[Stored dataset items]
==================================================

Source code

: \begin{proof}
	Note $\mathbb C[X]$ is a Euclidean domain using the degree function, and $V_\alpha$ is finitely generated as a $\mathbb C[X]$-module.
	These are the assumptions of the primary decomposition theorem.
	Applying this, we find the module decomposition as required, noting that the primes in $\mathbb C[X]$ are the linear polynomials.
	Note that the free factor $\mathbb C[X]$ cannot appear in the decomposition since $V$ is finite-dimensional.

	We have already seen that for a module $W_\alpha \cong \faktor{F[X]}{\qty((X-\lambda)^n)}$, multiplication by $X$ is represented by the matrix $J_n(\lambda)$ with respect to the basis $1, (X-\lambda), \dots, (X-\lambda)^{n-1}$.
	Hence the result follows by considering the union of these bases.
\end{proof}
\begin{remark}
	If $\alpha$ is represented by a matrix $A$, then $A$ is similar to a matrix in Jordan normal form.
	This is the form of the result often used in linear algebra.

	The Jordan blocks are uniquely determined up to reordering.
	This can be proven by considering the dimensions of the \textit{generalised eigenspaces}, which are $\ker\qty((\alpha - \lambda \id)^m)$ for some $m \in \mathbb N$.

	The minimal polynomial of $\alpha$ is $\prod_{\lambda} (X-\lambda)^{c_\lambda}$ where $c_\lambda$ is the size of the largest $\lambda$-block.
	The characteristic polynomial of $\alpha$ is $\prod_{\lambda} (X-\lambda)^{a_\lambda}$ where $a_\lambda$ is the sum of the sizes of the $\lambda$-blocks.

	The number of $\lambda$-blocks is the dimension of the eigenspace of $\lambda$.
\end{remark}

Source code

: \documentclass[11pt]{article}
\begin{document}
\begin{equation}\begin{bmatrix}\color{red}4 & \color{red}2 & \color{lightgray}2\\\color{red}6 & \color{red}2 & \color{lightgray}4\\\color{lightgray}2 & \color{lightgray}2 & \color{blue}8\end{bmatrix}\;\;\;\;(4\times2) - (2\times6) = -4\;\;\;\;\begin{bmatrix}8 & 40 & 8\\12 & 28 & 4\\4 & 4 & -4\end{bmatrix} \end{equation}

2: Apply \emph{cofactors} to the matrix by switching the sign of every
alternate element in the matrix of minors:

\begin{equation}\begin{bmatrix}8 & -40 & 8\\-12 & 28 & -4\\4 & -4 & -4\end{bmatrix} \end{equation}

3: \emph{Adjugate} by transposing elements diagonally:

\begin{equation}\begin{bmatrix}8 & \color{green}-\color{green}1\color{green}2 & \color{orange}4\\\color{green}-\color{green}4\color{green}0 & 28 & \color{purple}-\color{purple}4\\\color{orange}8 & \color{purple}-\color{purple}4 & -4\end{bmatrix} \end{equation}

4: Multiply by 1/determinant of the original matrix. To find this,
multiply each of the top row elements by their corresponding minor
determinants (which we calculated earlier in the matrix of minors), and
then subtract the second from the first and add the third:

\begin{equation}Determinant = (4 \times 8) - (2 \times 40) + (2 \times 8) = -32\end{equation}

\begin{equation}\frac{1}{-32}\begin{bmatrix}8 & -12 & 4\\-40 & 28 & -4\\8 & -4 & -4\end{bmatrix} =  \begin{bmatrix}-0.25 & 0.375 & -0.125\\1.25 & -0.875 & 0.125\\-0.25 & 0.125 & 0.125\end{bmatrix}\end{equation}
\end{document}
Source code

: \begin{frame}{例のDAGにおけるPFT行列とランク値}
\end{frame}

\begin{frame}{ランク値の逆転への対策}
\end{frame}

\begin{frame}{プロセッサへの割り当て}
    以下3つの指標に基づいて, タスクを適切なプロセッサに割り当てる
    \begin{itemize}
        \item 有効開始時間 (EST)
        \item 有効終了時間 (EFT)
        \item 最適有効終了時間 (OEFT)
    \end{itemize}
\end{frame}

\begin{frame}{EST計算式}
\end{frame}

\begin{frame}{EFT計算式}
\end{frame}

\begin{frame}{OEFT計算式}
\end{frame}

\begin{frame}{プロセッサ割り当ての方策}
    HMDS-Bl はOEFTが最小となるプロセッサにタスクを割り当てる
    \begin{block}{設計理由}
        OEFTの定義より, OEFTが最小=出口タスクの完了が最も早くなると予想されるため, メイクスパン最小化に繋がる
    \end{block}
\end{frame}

==================================================

* [What is expected]
Every entry above must be reproduced word for word.

* [Written response]
Source code

: \begin{proof}
	Note $\mathbb C[X]$ is a Euclidean domain using the degree function, and $V_\alpha$ is finitely generated as a $\mathbb C[X]$-module.
	These are the assumptions of the primary decomposition theorem.
	Applying this, we find the module decomposition as required, noting that the primes in $\mathbb C[X]$ are the linear polynomials.
	Note that the free factor $\mathbb C[X]$ cannot appear in the decomposition since $V$ is finite-dimensional.

	We have already seen that for a module $W_\alpha \cong \faktor{F[X]}{\qty((X-\lambda)^n)}$, multiplication by $X$ is represented by the matrix $J_n(\lambda)$ with respect to the basis $1, (X-\lambda), \dots, (X-\lambda)^{n-1}$.
	Hence the result follows by considering the union of these bases.
\end{proof}
\begin{remark}
	If $\alpha$ is represented by a matrix $A$, then $A$ is similar to a matrix in Jordan normal form.
	This is the form of the result often used in linear algebra.

	The Jordan blocks are uniquely determined up to reordering.
	This can be proven by considering the dimensions of the \textit{generalised eigenspaces}, which are $\ker\qty((\alpha - \lambda \id)^m)$ for some $m \in \mathbb N$.

	The minimal polynomial of $\alpha$ is $\prod_{\lambda} (X-\lambda)^{c_\lambda}$ where $c_\lambda$ is the size of the largest $\lambda$-block.
	The characteristic polynomial of $\alpha$ is $\prod_{\lambda} (X-\lambda)^{a_\lambda}$ where $a_\lambda$ is the sum of the sizes of the $\lambda$-blocks.

	The number of $\lambda$-blocks is the dimension of the eigenspace of $\lambda$.
\end{remark}

Source code

: \documentclass[11pt]{article}
\begin{document}
\begin{equation}\begin{bmatrix}\color{red}4 & \color{red}2 & \color{lightgray}2\\\color{red}6 & \color{red}2 & \color{lightgray}4\\\color{lightgray}2 & \color{lightgray}2 & \color{blue}8\end{bmatrix}\;\;\;\;(4\times2) - (2\times6) = -4\;\;\;\;\begin{bmatrix}8 & 40 & 8\\12 & 28 & 4\\4 & 4 & -4\end{bmatrix} \end{equation}

2: Apply \emph{cofactors} to the matrix by switching the sign of every
alternate element in the matrix of minors:

\begin{equation}\begin{bmatrix}8 & -40 & 8\\-12 & 28 & -4\\4 & -4 & -4\end{bmatrix} \end{equation}

3: \emph{Adjugate} by transposing elements diagonally:

\begin{equation}\begin{bmatrix}8 & \color{green}-\color{green}1\color{green}2 & \color{orange}4\\\color{green}-\color{green}4\color{green}0 & 28 & \color{purple}-\color{purple}4\\\color{orange}8 & \color{purple}-\color{purple}4 & -4\end{bmatrix} \end{equation}

4: Multiply by 1/determinant of the original matrix. To find this,
multiply each of the top row elements by their corresponding minor
determinants (which we calculated earlier in the matrix of minors), and
then subtract the second from the first and add the third:

\begin{equation}Determinant = (4 \times 8) - (2 \times 40) + (2 \times 8) = -32\end{equation}

\begin{equation}\frac{1}{-32}\begin{bmatrix}8 & -12 & 4\\-40 & 28 & -4\\8 & -4 & -4\end{bmatrix} =  \begin{bmatrix}-0.25 & 0.375 & -0.125\\1.25 & -0.875 & 0.125\\-0.25 & 0.125 & 0.125\end{bmatrix}\end{equation}
\end{document}
Source code

: \begin{frame}{例のDAGにおけるPFT行列とランク値}
\end{frame}

\begin{frame}{ランク値の逆転への対策}
\end{frame}

\begin{frame}{プロセッサへの割り当て}
    以下3つの指標に基づいて, タスクを適切なプロセッサに割り当てる
    \begin{itemize}
        \item 有効開始時間 (EST)
        \item 有効終了時間 (EFT)
        \item 最適有効終了時間 (OEFT)
    \end{itemize}
\end{frame}

\begin{frame}{EST計算式}
\end{frame}

\begin{frame}{EFT計算式}
\end{frame}

\begin{frame}{OEFT計算式}
\end{frame}

\begin{frame}{プロセッサ割り当ての方策}
    HMDS-Bl はOEFTが最小となるプロセッサにタスクを割り当てる
    \begin{block}{設計理由}
        OEFTの定義より, OEFTが最小=出口タスクの完了が最も早くなると予想されるため, メイクスパン最小化に繋がる
    \end{block}
\end{frame}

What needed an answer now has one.